Retype every line from the top of the entries down to the one with "cite it as:**", both included, and skip the pictures.

Rendered images with source text:

%%

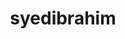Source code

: ---
title: syedibrahim
github: https://github.com/syedibrahim
mode: dark
transition: 1s
score: 66.6
archetype:
- Minimalistic
---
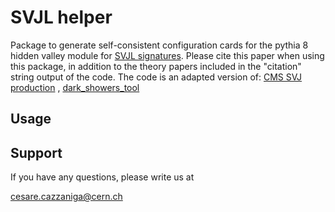 # SVJL helper

Package to generate self-consistent configuration cards for the pythia 8 hidden valley module for [SVJL signatures](https://link.springer.com/article/10.1140/epjc/s10052-022-10775-2). Please cite this paper when using this package, in addition to the theory papers included in the "citation" string output of the code.
The code is an adapted version of: [CMS SVJ production](https://github.com/cms-svj/SVJProduction) , [dark_showers_tool](https://gitlab.com/simonknapen/dark_showers_tool)

## Usage




## Support

If you have any questions, please
write us at 

[cesare.cazzaniga@cern.ch](cesare.cazzaniga@cern.ch)
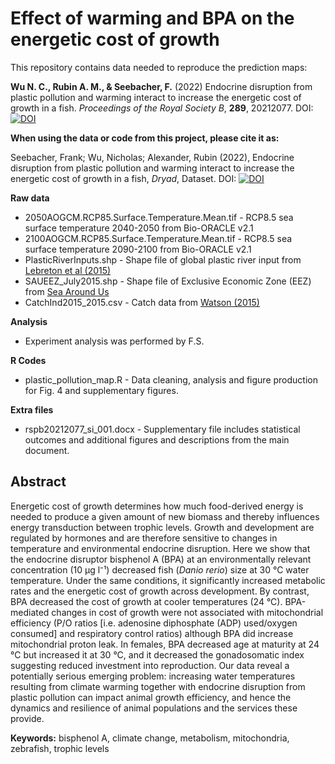 # Effect of warming and BPA on the energetic cost of growth

This repository contains data needed to reproduce the prediction maps:

**Wu N. C., Rubin A. M., & Seebacher, F.** (2022) Endocrine disruption from plastic pollution and warming interact to increase the energetic cost of growth in a fish. *Proceedings of the Royal Society B*, **289**, 20212077. DOI:
[![DOI](https://zenodo.org/badge/DOI/10.1098/rspb.2021.2077.svg)](http://doi.org/10.1098/rspb.2021.2077)

**When using the data or code from this project, please cite it as:**

Seebacher, Frank; Wu, Nicholas; Alexander, Rubin (2022), Endocrine disruption from plastic pollution and warming interact to increase the energetic cost of growth in a fish, *Dryad*, Dataset. DOI: [![DOI](https://zenodo.org/badge/DOI/10.5061/dryad.v6wwpzgxm.svg)](https://doi.org/10.5061/dryad.v6wwpzgxm)

**Raw data**
- 2050AOGCM.RCP85.Surface.Temperature.Mean.tif - RCP8.5 sea surface temperature 2040-2050 from Bio-ORACLE v2.1
- 2100AOGCM.RCP85.Surface.Temperature.Mean.tif - RCP8.5 sea surface temperature 2090-2100 from Bio-ORACLE v2.1
- PlasticRiverInputs.shp                       - Shape file of global plastic river input from [Lebreton et al (2015)](https://www.nature.com/articles/ncomms15611)
- SAUEEZ_July2015.shp                          - Shape file of Exclusive Economic Zone (EEZ) from [Sea Around Us](https://www.seaaroundus.org/data/#/eez)
- CatchInd2015_2015.csv                        - Catch data from [Watson (2015)](https://www.nature.com/articles/sdata201739#Sec20) 

**Analysis**
- Experiment analysis was performed by F.S.

**R Codes**
- plastic_pollution_map.R - Data cleaning, analysis and figure production for Fig. 4 and supplementary figures.

**Extra files**
- rspb20212077_si_001.docx - Supplementary file includes statistical outcomes and additional figures and descriptions from the main document.

## Abstract
Energetic cost of growth determines how much food-derived energy is needed to produce a given amount of new biomass and thereby influences energy transduction between trophic levels. Growth and development are regulated by hormones and are therefore sensitive to changes in temperature and environmental endocrine disruption. Here we show that the endocrine disruptor bisphenol A (BPA) at an environmentally relevant concentration (10 μg l⁻¹) decreased fish (*Danio rerio*) size at 30 °C water temperature. Under the same conditions, it significantly increased metabolic rates and the energetic cost of growth across development. By contrast, BPA decreased the cost of growth at cooler temperatures (24 °C). BPA-mediated changes in cost of growth were not associated with mitochondrial efficiency (P/O ratios [i.e. adenosine diphosphate (ADP) used/oxygen consumed] and respiratory control ratios) although BPA did increase mitochondrial proton leak. In females, BPA decreased age at maturity at 24 °C but increased it at 30 °C, and it decreased the gonadosomatic index suggesting reduced investment into reproduction. Our data reveal a potentially serious emerging problem: increasing water temperatures resulting from climate warming together with endocrine disruption from plastic pollution can impact animal growth efficiency, and hence the dynamics and resilience of animal populations and the services these provide.

**Keywords:** bisphenol A, climate change, metabolism, mitochondria, zebrafish, trophic levels
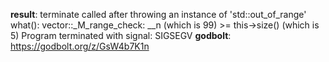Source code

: **result**:
terminate called after throwing an instance of 'std::out_of_range'
  what():  vector::_M_range_check: __n (which is 99) >= this->size() (which is 5)
Program terminated with signal: SIGSEGV
**godbolt**: https://godbolt.org/z/GsW4b7K1n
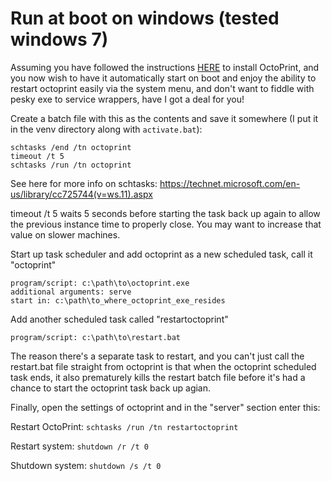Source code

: # Run at boot on windows (tested windows 7)

Assuming you have followed the instructions [HERE](https://github.com/foosel/OctoPrint/wiki/Setup-on-Windows) to install OctoPrint, and you now wish to have it automatically start on boot
and enjoy the ability to restart octoprint easily via the system menu, and don't want to fiddle with pesky exe to service wrappers, have I got a deal for you!


Create a batch file with this as the contents and save it somewhere (I put it in the venv directory along with `activate.bat`):

    schtasks /end /tn octoprint 
    timeout /t 5
    schtasks /run /tn octoprint

See here for more info on schtasks: https://technet.microsoft.com/en-us/library/cc725744(v=ws.11).aspx

timeout /t 5 waits 5 seconds before starting the task back up again to allow the previous instance time to properly close. You may want to increase that value on slower machines.

Start up task scheduler and add octoprint as a new scheduled task, call it "octoprint"

    program/script: c:\path\to\octoprint.exe
    additional arguments: serve
    start in: c:\path\to_where_octoprint_exe_resides

Add another scheduled task called "restartoctoprint"

    program/script: c:\path\to\restart.bat

The reason there's a separate task to restart, and you can't just call the restart.bat file straight from octoprint is that when the octoprint scheduled task ends, it also prematurely kills the restart batch file before it's had a chance to start the octoprint task back up agian.

Finally, open the settings of octoprint and in the "server" section enter this:

Restart OctoPrint: `schtasks /run /tn restartoctoprint`

Restart system: `shutdown /r /t 0`

Shutdown system: `shutdown /s /t 0`
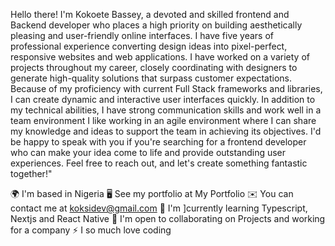 
Hello there! I'm Kokoete Bassey, a devoted and skilled frontend and Backend developer who places a high priority on building aesthetically pleasing and user-friendly online interfaces. I have five years of professional experience converting design ideas into pixel-perfect, responsive websites and web applications. I have worked on a variety of projects throughout my career, closely coordinating with designers to generate high-quality solutions that surpass customer expectations. Because of my proficiency with current Full Stack frameworks and libraries, I can create dynamic and interactive user interfaces quickly. In addition to my technical abilities, I have strong communication skills and work well in a team environment I like working in an agile environment where I can share my knowledge and ideas to support the team in achieving its objectives. I'd be happy to speak with you if you're searching for a frontend developer who can make your idea come to life and provide outstanding user experiences. Feel free to reach out, and let's create something fantastic together!"

🌍  I'm based in Nigeria
🖥️  See my portfolio at My Portfolio
✉️  You can contact me at koksidev@gmail.com
🧠  I'm ]currently learning Typescript, Nextjs and React Native
🤝  I'm open to collaborating on Projects and working for a company
⚡  I so much love coding
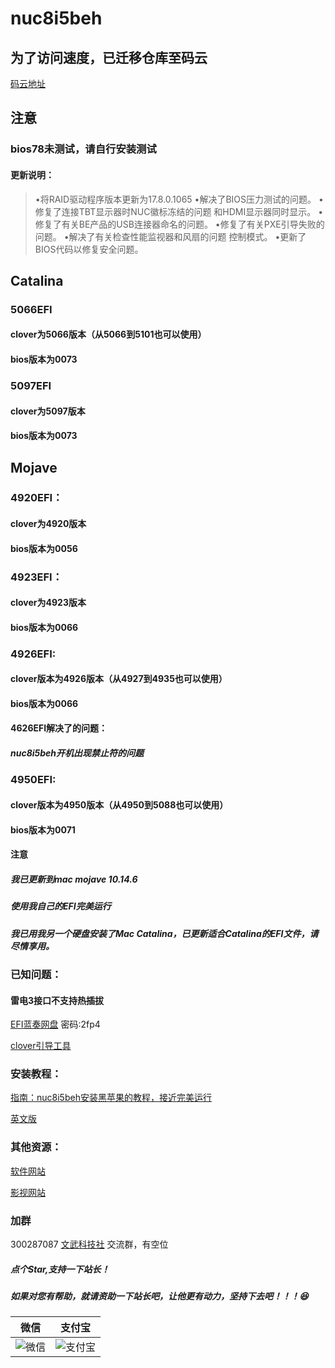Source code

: # nuc8i5beh

## 为了访问速度，已迁移仓库至码云

[码云地址](https://gitee.com/wangdudyb/nuc8i5beh)

## 注意

### bios78未测试，请自行安装测试

#### 更新说明：

> •将RAID驱动程序版本更新为17.8.0.1065
> •解决了BIOS压力测试的问题。
> •修复了连接TBT显示器时NUC徽标冻结的问题
> 和HDMI显示器同时显示。
> •修复了有关BE产品的USB连接器命名的问题。
> •修复了有关PXE引导失败的问题。
> •解决了有关检查性能监视器和风扇的问题
> 控制模式。
> •更新了BIOS代码以修复安全问题。

## Catalina

### 5066EFI

#### clover为5066版本（从5066到5101也可以使用）

#### bios版本为0073

### 5097EFI

#### clover为5097版本

#### bios版本为0073

## Mojave

### 4920EFI：

#### clover为4920版本

#### bios版本为0056



### 4923EFI：

#### clover为4923版本

#### bios版本为0066



### 4926EFI:

#### clover版本为4926版本（从4927到4935也可以使用）

#### bios版本为0066

#### 4626EFI解决了的问题：

##### nuc8i5beh开机出现禁止符的问题



### 4950EFI:

#### clover版本为4950版本（从4950到5088也可以使用）

#### bios版本为0071



#### 注意

##### 我已更新到mac mojave 10.14.6

##### 使用我自己的EFI完美运行

##### 我已用我另一个硬盘安装了Mac Catalina，已更新适合Catalina的EFI文件，请尽情享用。



### 已知问题：

#### 雷电3接口不支持热插拔

 [EFI蓝奏网盘]( https://www.lanzous.com/b073ccvvc)   密码:2fp4 

[clover引导工具](https://github.com/Dids/clover-builder/releases)



### 安装教程：

[指南：nuc8i5beh安装黑苹果的教程，接近完美运行](https://wangdudyb.gitee.io/blog/mac-anzhuang.html)

[英文版](https://github.com/dongyubin/nuc8i5beh/blob/master/README-EN.md)

### 其他资源：

[软件网站](https://wangdudyb.gitee.io/blog/)

[影视网站](https://www.wangdu.site/)


### 加群

300287087        <a target="_blank" href="//shang.qq.com/wpa/qunwpa?idkey=0fced924c58ee0997c8560a01bcf4bf34ea684952a90c2bf8094fc2b0903711a">文武科技社</a>   交流群，有空位

##### 点个Star,支持一下站长！

##### 如果对您有帮助，就请资助一下站长吧，让他更有动力，坚持下去吧！！！😆

|                             微信                             |                            支付宝                            |
| :----------------------------------------------------------: | :----------------------------------------------------------: |
| ![微信](https://imgkr.cn-bj.ufileos.com/ad556a39-15d3-4930-ab08-a518b2050614.png) | ![支付宝](https://imgkr.cn-bj.ufileos.com/ec239de6-7acf-41c0-88d2-20e5dcddd0ee.jpg) |

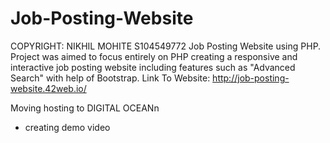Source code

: # Job-Posting-Website
COPYRIGHT: NIKHIL MOHITE S104549772 
Job Posting Website using PHP. Project was aimed to focus entirely on PHP creating a responsive and interactive job posting website including features such as "Advanced Search" with help of Bootstrap.
Link To Website: 
http://job-posting-website.42web.io/

Moving hosting to DIGITAL OCEANn
- creating demo video 
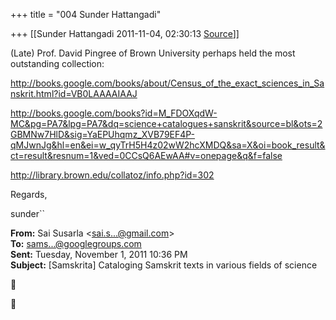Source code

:+++
title = "004 Sunder Hattangadi"

+++
[[Sunder Hattangadi	2011-11-04, 02:30:13 [Source](https://groups.google.com/g/samskrita/c/lJHMjDdPzZw)]]



(Late) Prof. David Pingree of Brown University perhaps held the most outstanding collection:

  
<http://books.google.com/books/about/Census_of_the_exact_sciences_in_Sanskrit.html?id=VB0LAAAAIAAJ>



  
<http://books.google.com/books?id=M_FDOXqdW-MC&pg=PA7&lpg=PA7&dq=science+catalogues+sanskrit&source=bl&ots=2GBMNw7HlD&sig=YaEPUhqmz_XVB79EF4P-qMJwnJg&hl=en&ei=w_qyTrH5H4z02wW2hcXMDQ&sa=X&oi=book_result&ct=result&resnum=1&ved=0CCsQ6AEwAA#v=onepage&q&f=false>





<http://library.brown.edu/collatoz/info.php?id=302>







Regards,



sunder``



**From:** Sai Susarla \<[sai.s...@gmail.com]()\>  
**To:** [sams...@googlegroups.com]()  
**Sent:** Tuesday, November 1, 2011 10:36 PM  
**Subject:** \[Samskrita\] Cataloging Samskrit texts in various fields of science  
  






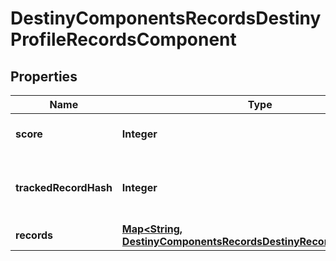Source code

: 
# DestinyComponentsRecordsDestinyProfileRecordsComponent

## Properties
Name | Type | Description | Notes
------------ | ------------- | ------------- | -------------
**score** | **Integer** | Your \&quot;Triumphs\&quot; score. |  [optional]
**trackedRecordHash** | **Integer** | If this profile is tracking a record, this is the hash identifier of the record it is tracking. |  [optional]
**records** | [**Map&lt;String, DestinyComponentsRecordsDestinyRecordComponent&gt;**](DestinyComponentsRecordsDestinyRecordComponent.md) |  |  [optional]



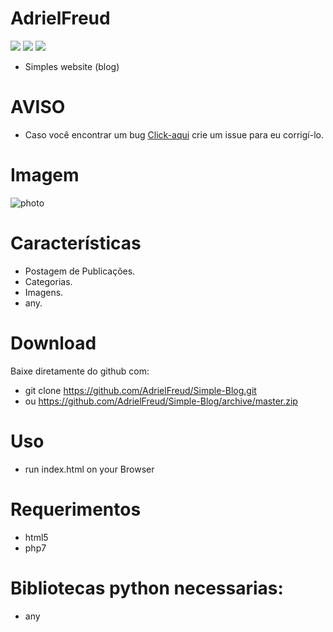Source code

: # AdrielFreud

![](https://img.shields.io/badge/Simple-BLOG-v1.0-blue?style=flat&logo=appveyor)
![](https://img.shields.io/badge/plataforma-win32--win64--linux64--linux32-blue?style=flat&logo=appveyor)
![](https://img.shields.io/badge/Ferramentas--html5--php7-blue)

 - Simples website (blog)

# AVISO
- Caso você encontrar um bug [Click-aqui](https://github.com/AdrielFreud/Simple-Blog/issues/new) crie um issue para eu corrigí-lo.

# Imagem
![photo](https://i.imgur.com/)

# Características
  - Postagem de Publicações.
  - Categorias.
  - Imagens.
  - any.

 
# Download
Baixe diretamente do github com:
 - git clone https://github.com/AdrielFreud/Simple-Blog.git
 - ou https://github.com/AdrielFreud/Simple-Blog/archive/master.zip


# Uso
 - run index.html on your Browser
# Requerimentos
 - html5
 - php7

# Bibliotecas python necessarias:
  - any
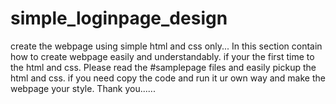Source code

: # simple_loginpage_design
create the webpage using simple html and css only...
In this section contain how to create webpage easily and understandably. 
if your the first time to the html and css.
Please read the #samplepage files and easily pickup the html and css.
if you need copy the code and run it ur own way and make the webpage your style.
Thank you......
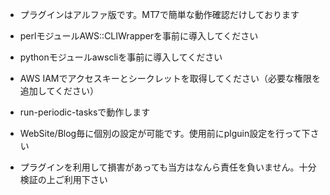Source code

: * プラグインはアルファ版です。MT7で簡単な動作確認だけしております

* perlモジュールAWS::CLIWrapperを事前に導入してください  
* pythonモジュールawscliを事前に導入してください  
* AWS IAMでアクセスキーとシークレットを取得してください（必要な権限を追加してください）  
* run-periodic-tasksで動作します  
* WebSite/Blog毎に個別の設定が可能です。使用前にplguin設定を行って下さい   
* プラグインを利用して損害があっても当方はなんら責任を負いません。十分検証の上ご利用下さい  
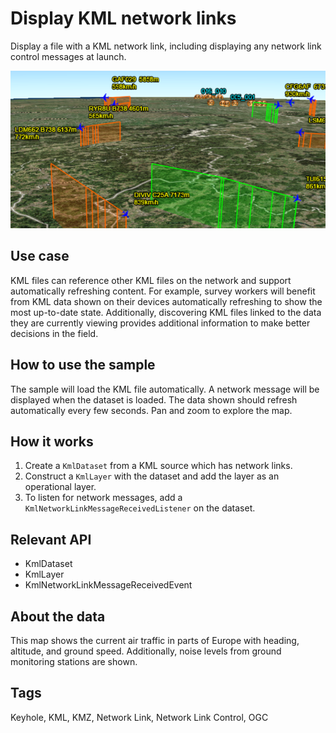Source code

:# Display KML network links

Display a file with a KML network link, including displaying any network link control messages at launch.

![Image of display KML network links](DisplayKMLNetworkLinks.png)

## Use case

KML files can reference other KML files on the network and support automatically refreshing content. For example, survey workers will benefit from KML data shown on their devices automatically refreshing to show the most up-to-date state. Additionally, discovering KML files linked to the data they are currently viewing provides additional information to make better decisions in the field.

## How to use the sample

The sample will load the KML file automatically. A network message will be displayed when the dataset is loaded. The data shown should refresh automatically every few seconds. Pan and zoom to explore the map.

## How it works

1. Create a `KmlDataset` from a KML source which has network links.
2. Construct a `KmlLayer` with the dataset and add the layer as an operational layer.
3. To listen for network messages, add a `KmlNetworkLinkMessageReceivedListener` on the dataset.

## Relevant API

* KmlDataset
* KmlLayer
* KmlNetworkLinkMessageReceivedEvent

## About the data

This map shows the current air traffic in parts of Europe with heading, altitude, and ground speed. Additionally, noise levels from ground monitoring stations are shown.

## Tags

Keyhole, KML, KMZ, Network Link, Network Link Control, OGC
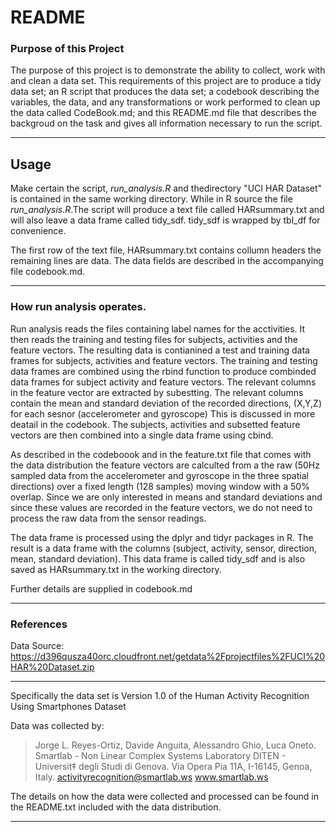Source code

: # README

### Purpose of this Project

The purpose of this project is to demonstrate the ability to collect, work with and clean a data set. This requirements of this project are to produce a tidy data set; an R script that produces the data set; a codebook describing the variables, the data, and any transformations or work performed to clean up the data called CodeBook.md; and this README.md file that describes the backgroud on the task and gives all information necessary to run the script.

 ---
 
## Usage

Make certain the script, *run\_analysis.R* and thedirectory "UCI HAR Dataset" is contained in the same working directory. While in R source the file *run\_analysis.R*.The script will produce a text file called HARsummary.txt and will also leave a data frame called tidy_sdf. tidy_sdf is wrapped by tbl_df for convenience. 

The first row of the text file, HARsummary.txt contains collumn headers the remaining lines are data. The data fields are described in the accompanying file codebook.md. 

---

### How run analysis operates.

Run analysis reads the files containing label names for the acctivities. It then reads the training and testing files for subjects, activities and the feature vectors. The resulting data is contianined a test and training data frames for subjects, activities and feature vectors. The training and testing data frames are combined using the rbind function to produce combinded data frames for subject activity and feature vectors. The relevant columns in the feature vector are extracted by subestting. The relevant columns contain the mean and standard deviation of the recorded directions, (X,Y,Z) for each sesnor (accelerometer and gyroscope) This is discussed in more deatail in the codebook.
The subjects, activities and subsetted feature vectors are then combined into a single data frame using cbind. 

As described in the codeboook and in the feature.txt file that comes with the data distribution the feature vectors are calculted from a the raw (50Hz sampled data from the accelerometer and gyroscope in the three spatial directions) over a fixed length (128 samples) moving window with a 50% overlap. Since we are only interested in means and standard deviations and since these values are recorded in the feature vectors, we do not need to process the raw data from the sensor readings.

The data frame is processed using the dplyr and tidyr packages in R. The result is a data frame with the columns (subject, activity, sensor, direction, mean, standard deviation). This data frame is called tidy_sdf and is also saved as HARsummary.txt in the working directory.  

Further details are supplied in codebook.md

---

### References

Data Source: https://d396qusza40orc.cloudfront.net/getdata%2Fprojectfiles%2FUCI%20HAR%20Dataset.zip

---
 
Specifically the data set is Version 1.0 of the Human Activity Recognition Using Smartphones Dataset

Data was collected by:

>Jorge L. Reyes-Ortiz, Davide Anguita, Alessandro Ghio, Luca Oneto.
Smartlab - Non Linear Complex Systems Laboratory
DITEN - Universit‡ degli Studi di Genova.
Via Opera Pia 11A, I-16145, Genoa, Italy.
activityrecognition@smartlab.ws
www.smartlab.ws

The details on how the data were collected and processed can be found in the README.txt included with the data distribution.

---


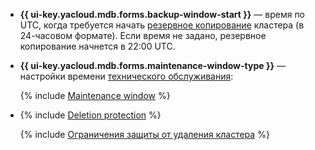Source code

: - **{{ ui-key.yacloud.mdb.forms.backup-window-start }}** — время по UTC, когда требуется начать [резервное копирование](../../managed-redis/operations/cluster-backups.md) кластера (в 24-часовом формате). Если время не задано, резервное копирование начнется в 22:00 UTC.

- **{{ ui-key.yacloud.mdb.forms.maintenance-window-type }}** — настройки времени [технического обслуживания](../../managed-redis/concepts/maintenance.md):

    {% include [Maintenance window](console/maintenance-window-description.md) %}

- {% include [Deletion protection](console/deletion-protection.md) %}

    {% include [Ограничения защиты от удаления кластера](deletion-protection-limits-data.md) %}
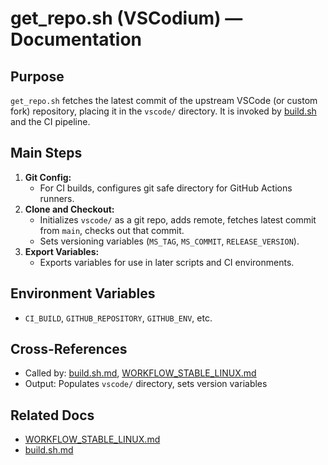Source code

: # get_repo.sh (VSCodium) — Documentation

## Purpose
`get_repo.sh` fetches the latest commit of the upstream VSCode (or custom fork) repository, placing it in the `vscode/` directory. It is invoked by [build.sh](./build.sh.md) and the CI pipeline.

## Main Steps
1. **Git Config:**
   - For CI builds, configures git safe directory for GitHub Actions runners.
2. **Clone and Checkout:**
   - Initializes `vscode/` as a git repo, adds remote, fetches latest commit from `main`, checks out that commit.
   - Sets versioning variables (`MS_TAG`, `MS_COMMIT`, `RELEASE_VERSION`).
3. **Export Variables:**
   - Exports variables for use in later scripts and CI environments.

## Environment Variables
- `CI_BUILD`, `GITHUB_REPOSITORY`, `GITHUB_ENV`, etc.

## Cross-References
- Called by: [build.sh.md](./build.sh.md), [WORKFLOW_STABLE_LINUX.md](./WORKFLOW_STABLE_LINUX.md)
- Output: Populates `vscode/` directory, sets version variables

## Related Docs
- [WORKFLOW_STABLE_LINUX.md](./WORKFLOW_STABLE_LINUX.md)
- [build.sh.md](./build.sh.md)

%%

■ **SOLUTION FOR THIS TASK**:
Source code

: ---
title: syedibrahim
github: https://github.com/syedibrahim
mode: dark
transition: 1s
score: 66.6
archetype:
- Minimalistic
---
 # SVJL helper

Package to generate self-consistent configuration cards for the pythia 8 hidden valley module for [SVJL signatures](https://link.springer.com/article/10.1140/epjc/s10052-022-10775-2). Please cite this paper when using this package, in addition to the theory papers included in the "citation" string output of the code.
The code is an adapted version of: [CMS SVJ production](https://github.com/cms-svj/SVJProduction) , [dark_showers_tool](https://gitlab.com/simonknapen/dark_showers_tool)

## Usage




## Support

If you have any questions, please
write us at 

[cesare.cazzaniga@cern.ch](cesare.cazzaniga@cern.ch)
 # Effect of warming and BPA on the energetic cost of growth

This repository contains data needed to reproduce the prediction maps:

**Wu N. C., Rubin A. M., & Seebacher, F.** (2022) Endocrine disruption from plastic pollution and warming interact to increase the energetic cost of growth in a fish. *Proceedings of the Royal Society B*, **289**, 20212077. DOI:
[![DOI](https://zenodo.org/badge/DOI/10.1098/rspb.2021.2077.svg)](http://doi.org/10.1098/rspb.2021.2077)

**When using the data or code from this project, please cite it as:**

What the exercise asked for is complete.